=== Begin Enclosure ===

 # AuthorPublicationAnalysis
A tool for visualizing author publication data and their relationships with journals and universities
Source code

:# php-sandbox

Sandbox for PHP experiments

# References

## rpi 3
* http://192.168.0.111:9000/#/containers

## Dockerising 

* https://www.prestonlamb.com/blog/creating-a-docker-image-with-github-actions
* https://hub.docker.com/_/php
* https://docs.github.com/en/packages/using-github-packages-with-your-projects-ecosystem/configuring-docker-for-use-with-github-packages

=== End Enclosure ===

Character for character, reproduce all of the lines above.

> [Response below]
 # AuthorPublicationAnalysis
A tool for visualizing author publication data and their relationships with journals and universities
Source code

:# php-sandbox

Sandbox for PHP experiments

# References

## rpi 3
* http://192.168.0.111:9000/#/containers

## Dockerising 

* https://www.prestonlamb.com/blog/creating-a-docker-image-with-github-actions
* https://hub.docker.com/_/php
* https://docs.github.com/en/packages/using-github-packages-with-your-projects-ecosystem/configuring-docker-for-use-with-github-packages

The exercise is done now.